According to Mark Mederski, executive director of the museum, the event will give visitors a chance to see the evolution of today's most popular cycles, which he said account for approximately two-thirds of all motorcycles on the road today.

"We will have perhaps 40 years of history of these machines in one space," he said.

Mederski said one of the most notable entries on this timeline of Japanese motorcycles is the event's featured bike, a 1960 Honda RC161, which is valued at more than $300,000.

This exotic machine, which is on loan for the show from the collections of the Henry Ford, is one of fewer than 10 of these early factory racers still in existence, Mederski said.

In addition to exhibits, visitors can sit in on a number of forums on maintenance, restoration and appraising vintage Japanese motorcycles.

"The most interesting part, though, as with any bike show, is the opportunity to meet and socialize with other bike lovers," Mederski added.

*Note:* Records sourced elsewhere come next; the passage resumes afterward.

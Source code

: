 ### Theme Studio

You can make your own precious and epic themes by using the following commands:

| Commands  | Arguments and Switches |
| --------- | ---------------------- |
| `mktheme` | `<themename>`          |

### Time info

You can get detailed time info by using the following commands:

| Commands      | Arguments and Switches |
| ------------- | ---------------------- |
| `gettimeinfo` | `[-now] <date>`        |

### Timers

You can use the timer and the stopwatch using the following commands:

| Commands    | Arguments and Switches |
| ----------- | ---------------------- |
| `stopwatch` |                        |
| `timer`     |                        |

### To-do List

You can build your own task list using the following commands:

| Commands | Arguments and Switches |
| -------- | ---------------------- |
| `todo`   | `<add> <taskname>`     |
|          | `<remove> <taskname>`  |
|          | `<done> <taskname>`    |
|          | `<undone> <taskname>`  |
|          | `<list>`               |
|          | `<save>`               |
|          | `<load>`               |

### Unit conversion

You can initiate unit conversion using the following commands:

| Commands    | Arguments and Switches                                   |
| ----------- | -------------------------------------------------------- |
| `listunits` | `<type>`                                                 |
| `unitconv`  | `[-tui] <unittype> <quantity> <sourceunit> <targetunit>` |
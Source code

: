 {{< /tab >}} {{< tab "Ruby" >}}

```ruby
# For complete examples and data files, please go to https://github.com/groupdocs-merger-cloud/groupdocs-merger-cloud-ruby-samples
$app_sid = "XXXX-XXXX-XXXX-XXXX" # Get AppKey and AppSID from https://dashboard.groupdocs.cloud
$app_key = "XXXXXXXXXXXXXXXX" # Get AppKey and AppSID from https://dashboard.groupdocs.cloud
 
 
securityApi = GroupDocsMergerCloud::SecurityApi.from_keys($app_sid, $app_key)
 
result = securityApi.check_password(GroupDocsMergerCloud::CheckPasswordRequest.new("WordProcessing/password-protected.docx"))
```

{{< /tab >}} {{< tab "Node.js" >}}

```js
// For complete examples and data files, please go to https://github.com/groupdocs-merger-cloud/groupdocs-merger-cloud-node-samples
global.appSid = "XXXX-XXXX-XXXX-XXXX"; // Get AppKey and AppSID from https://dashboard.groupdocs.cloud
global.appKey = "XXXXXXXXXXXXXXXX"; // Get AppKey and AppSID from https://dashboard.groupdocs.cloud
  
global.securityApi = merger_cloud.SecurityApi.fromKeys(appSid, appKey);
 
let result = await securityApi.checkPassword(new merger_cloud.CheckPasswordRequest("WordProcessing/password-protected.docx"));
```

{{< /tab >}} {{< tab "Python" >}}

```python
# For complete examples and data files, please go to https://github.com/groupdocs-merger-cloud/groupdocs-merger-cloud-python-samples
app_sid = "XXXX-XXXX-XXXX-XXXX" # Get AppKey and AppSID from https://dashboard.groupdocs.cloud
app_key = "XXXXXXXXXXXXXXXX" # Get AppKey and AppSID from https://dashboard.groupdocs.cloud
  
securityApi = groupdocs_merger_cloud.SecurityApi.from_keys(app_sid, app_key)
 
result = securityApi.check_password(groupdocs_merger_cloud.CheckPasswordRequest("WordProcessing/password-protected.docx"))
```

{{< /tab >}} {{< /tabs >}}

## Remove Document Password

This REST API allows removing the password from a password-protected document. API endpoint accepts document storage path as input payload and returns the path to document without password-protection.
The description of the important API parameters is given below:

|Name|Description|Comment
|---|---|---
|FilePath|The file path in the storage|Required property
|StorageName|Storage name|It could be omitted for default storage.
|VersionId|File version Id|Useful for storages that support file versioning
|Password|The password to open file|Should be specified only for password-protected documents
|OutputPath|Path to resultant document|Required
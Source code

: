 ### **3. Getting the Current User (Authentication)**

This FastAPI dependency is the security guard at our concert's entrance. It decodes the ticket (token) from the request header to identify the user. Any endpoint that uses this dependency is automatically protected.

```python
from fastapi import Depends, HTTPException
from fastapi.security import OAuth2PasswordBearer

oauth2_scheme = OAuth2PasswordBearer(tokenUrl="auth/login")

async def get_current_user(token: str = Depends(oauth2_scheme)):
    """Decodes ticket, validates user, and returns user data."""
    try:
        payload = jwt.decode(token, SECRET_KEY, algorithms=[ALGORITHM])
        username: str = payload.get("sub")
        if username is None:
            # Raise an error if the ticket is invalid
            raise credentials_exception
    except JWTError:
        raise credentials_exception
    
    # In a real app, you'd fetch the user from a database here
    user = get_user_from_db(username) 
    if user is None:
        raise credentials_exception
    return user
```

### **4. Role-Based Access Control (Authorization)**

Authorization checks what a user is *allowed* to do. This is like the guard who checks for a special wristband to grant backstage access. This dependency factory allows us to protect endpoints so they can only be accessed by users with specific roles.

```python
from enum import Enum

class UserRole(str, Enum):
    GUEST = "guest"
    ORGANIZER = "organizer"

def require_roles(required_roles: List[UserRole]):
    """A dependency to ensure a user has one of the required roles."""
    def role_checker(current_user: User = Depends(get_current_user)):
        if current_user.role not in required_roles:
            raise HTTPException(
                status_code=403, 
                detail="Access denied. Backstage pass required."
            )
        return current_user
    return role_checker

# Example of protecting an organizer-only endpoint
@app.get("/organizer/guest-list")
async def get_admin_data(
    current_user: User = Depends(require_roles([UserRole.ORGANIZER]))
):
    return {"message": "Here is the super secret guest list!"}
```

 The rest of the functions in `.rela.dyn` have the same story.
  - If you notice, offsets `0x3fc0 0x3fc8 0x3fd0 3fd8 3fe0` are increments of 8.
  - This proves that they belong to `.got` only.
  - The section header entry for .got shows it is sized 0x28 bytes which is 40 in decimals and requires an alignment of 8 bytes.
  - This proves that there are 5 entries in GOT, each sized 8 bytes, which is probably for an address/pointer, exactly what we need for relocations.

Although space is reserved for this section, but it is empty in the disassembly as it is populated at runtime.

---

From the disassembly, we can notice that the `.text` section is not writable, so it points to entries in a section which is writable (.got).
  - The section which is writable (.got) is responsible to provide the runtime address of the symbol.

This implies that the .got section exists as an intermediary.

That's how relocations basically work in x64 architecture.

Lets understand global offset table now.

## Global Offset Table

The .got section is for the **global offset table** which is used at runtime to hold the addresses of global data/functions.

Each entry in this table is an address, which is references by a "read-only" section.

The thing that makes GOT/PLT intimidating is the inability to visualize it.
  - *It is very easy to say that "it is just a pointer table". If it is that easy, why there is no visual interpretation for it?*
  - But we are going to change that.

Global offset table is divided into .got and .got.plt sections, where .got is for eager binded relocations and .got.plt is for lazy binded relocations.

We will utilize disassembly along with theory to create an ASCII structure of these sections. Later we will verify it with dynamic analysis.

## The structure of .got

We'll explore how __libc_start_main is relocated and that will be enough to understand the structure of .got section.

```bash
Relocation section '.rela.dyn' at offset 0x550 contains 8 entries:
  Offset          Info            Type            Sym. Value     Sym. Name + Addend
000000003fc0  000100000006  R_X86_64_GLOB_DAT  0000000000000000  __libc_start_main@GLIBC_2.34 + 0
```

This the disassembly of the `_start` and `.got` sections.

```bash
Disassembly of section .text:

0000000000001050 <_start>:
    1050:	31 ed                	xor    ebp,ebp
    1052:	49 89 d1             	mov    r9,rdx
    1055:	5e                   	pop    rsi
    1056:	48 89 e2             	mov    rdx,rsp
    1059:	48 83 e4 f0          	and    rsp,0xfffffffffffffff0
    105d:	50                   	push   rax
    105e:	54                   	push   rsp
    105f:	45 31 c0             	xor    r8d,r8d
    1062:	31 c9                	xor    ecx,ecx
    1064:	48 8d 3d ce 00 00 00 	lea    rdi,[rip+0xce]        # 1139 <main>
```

There should be plenty of opportunities to make new friends, according to Pete Boody, president of the event's sponsor, the Vintage Japanese Motorcycle Club. He said he expects the show to draw hundreds of riders from a more than 300-mile radius. Boody himself and fellow members of VJMC Chapter No. 1 are coming from Tennessee for the show.

According to Brian Richards, director of the Delaware, Ohio, chapter of the (Honda) Gold Wing Road Riders Association, the fervor for classic Japanese models is rooted in nostalgia, because many riders took their first rides on Hondas, Suzukis and Yamahas.

"The Japanese motorcycles appealed to the common man better," said Richards, who plans to attend Saturday's event. "The prices were more realistic, they were more dependable and you could easily find dealers that could also get you the parts you needed."

Following those early models of the 1960s and 1970s, Japanese models evolved very rapidly in regard to technology, safety, reliability and comfort, which helped build brand loyalty among these new demographics of riders, he said.

GWRRA active members, who ride Honda's flagship touring cycle, now number more than 230,000 and can be found in more than 54 countries, said Richards, who has ridden with his wife, Loretta, through the contiguous 48 states and all Canadian border provinces on a Gold Wing.

Japanese Motorcycle Saturday will run from 10 a.m. to 5 p.m. Admission, which also provides access to the museum, is $10 for the public and $5 for American Motorcyclist Association members.